L'Edito du Dimanche

 

Publié le Dimanche 11 octobre 2020 à 12:00:00 par Cedric Gasperini

 

L'Edito du Dimanche

Semaine de confinement

imageÇa va être difficile de vous raconter quelque chose de passionnant ce dimanche. Si d’aventure de passionnant il y a déjà eu des éditos. La faute à un confinement obligé. Oui, je sais, l’épidémie vous sort par les yeux, par les oreilles… mais dites-vous que tant qu’elle ne vous sort pas par les poumons, tout va bien pour vous. En attendant, c’est un quotidien avec lequel il faut faire.

Ma fille aînée s’est avérée cas contact. Une amie avec qui elle traîne et déjeune fréquemment s’est révélée positive. Résultat, tout le monde à la maison pour éviter la propagation de l’épidémie, au cas où ma gamine serait elle aussi contaminée. Tout le monde ? Non… Le collège de ma fille cadette a jugé qu’elle devait, elle, continuer de venir en cours… Question sécurité sanitaire, on est loin des précautions essentielles…

Bon. La bonne nouvelle, c’est que ma fille aînée est finalement négative. Elle a eu droit à se faire trifouiller l’arrière du crâne au coton-tige et tout va bien dans le meilleur des mondes. On a le droit de ressortir.

Le meilleur des mondes…

imageEn parlant du meilleur des mondes, moi j’ai failli me faire lyncher par la vindicte populaire la semaine dernière. Dans un RER bondé, un type, quasiment collé à moi avait baissé son masque pour téléphoner. Après avoir esquivé deux ou trois postillons avec une dextérité que je ne me connaissais pas, je lui ai gentiment demandé de le remettre. Gentiment. Parce qu’on m’a dit qu’il fallait être gentil. J’ai mis la formule de politesse qui va bien, le s’il vous plait, et tout et tout. Résultat, non seulement je me suis fait envoyer chier, mais en plus, j’ai été pris à partie par trois autres voyageurs offusqués que je demande à mon voisin de transport de garder le masque. Une scène assez hallucinante où, entre insultes et menaces, j’ai surtout compris que le problème venait de moi et de ma paranoïa face à une maladie qui, selon mes agresseurs verbaux, est « grandement exagérée », voire « une invention gouvernementale pour contrôler le peuple ».
J’avais des sachets de meringues dans ma valise que je comptais offrir à mes gamines. Comme je suis un gentil papa, j’ai donc évité de coller des coups avec et préféré esquivé la confrontation pour ne pas avoir des miettes de meringues à l’arrivée.

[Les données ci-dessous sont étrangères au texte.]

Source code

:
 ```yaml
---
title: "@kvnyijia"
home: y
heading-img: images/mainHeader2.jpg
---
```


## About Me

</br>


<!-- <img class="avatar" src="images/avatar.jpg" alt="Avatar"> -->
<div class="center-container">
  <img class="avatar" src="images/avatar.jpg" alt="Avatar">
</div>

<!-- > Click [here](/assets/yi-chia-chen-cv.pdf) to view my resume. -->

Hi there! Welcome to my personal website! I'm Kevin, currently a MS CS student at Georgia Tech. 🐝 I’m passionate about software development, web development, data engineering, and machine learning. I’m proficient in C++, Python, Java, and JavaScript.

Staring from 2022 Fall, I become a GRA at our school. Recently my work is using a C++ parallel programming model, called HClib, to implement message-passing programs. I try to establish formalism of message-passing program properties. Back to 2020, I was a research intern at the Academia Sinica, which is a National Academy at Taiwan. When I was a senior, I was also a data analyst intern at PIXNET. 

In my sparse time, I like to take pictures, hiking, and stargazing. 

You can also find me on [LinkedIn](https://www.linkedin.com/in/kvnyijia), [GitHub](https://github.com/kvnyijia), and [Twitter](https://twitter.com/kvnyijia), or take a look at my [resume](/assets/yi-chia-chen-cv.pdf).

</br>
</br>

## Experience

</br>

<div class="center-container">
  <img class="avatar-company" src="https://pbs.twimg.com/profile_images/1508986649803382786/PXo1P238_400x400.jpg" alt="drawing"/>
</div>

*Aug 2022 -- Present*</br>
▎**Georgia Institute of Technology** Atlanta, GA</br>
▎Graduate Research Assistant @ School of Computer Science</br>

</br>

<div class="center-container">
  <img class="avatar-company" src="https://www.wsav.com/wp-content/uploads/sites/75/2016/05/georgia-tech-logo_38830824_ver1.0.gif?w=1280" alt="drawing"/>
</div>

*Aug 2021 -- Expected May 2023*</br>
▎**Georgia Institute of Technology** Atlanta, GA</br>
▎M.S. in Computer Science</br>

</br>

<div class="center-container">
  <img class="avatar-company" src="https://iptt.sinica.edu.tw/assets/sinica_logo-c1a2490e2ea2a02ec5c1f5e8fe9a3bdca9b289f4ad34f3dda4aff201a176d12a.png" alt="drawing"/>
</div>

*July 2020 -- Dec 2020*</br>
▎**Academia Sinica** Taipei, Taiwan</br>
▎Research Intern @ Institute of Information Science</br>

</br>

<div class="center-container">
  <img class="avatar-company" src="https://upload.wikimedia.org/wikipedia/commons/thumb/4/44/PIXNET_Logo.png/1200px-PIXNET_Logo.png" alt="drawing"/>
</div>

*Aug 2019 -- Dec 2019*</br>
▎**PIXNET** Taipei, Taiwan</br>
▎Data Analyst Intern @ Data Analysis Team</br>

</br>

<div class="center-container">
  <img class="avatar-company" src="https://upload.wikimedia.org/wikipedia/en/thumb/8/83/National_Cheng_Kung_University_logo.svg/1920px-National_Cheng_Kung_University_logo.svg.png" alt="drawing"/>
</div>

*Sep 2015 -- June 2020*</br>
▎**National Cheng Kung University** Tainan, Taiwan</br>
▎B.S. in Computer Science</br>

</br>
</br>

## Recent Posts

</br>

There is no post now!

Quoi qu’il arrive, quand j’entends des pseudos-penseurs raconter sur les plateaux de télé que si on expliquait vraiment aux gens l’importance du masque dans certains lieux, qu’on prenait le temps de tout détailler, de mieux communiquer, ils le feraient sans problème, parce que les gens sont intelligents, et bien je me marre.
Non. Je suis du courant contraire à être persuadé que les gens sont cons. Irrémédiablement cons. Par bêtise, par individualisme, par intérêt, peu importe. Mais majoritairement, les gens sont cons.

Il y a 15 jours, on flirtait avec les 13 000 contaminations par jour. Et c’était catastrophique, dixit les instances sanitaires. Les hôpitaux criaient au danger. Hier, ce sont 27 000 contaminations qui ont été recensées.

« Mais ce n’est pas grave, hein ! Ce ne sont que les vieux et les gros qui crèvent ! Ce n’est pas si important ! »

Ouais, c’est sûr. Et me reviennent sans cesse en mémoire ces textes sur Sparte et le gouffre des Apothètes. Constamment. Avec une infinie tristesse.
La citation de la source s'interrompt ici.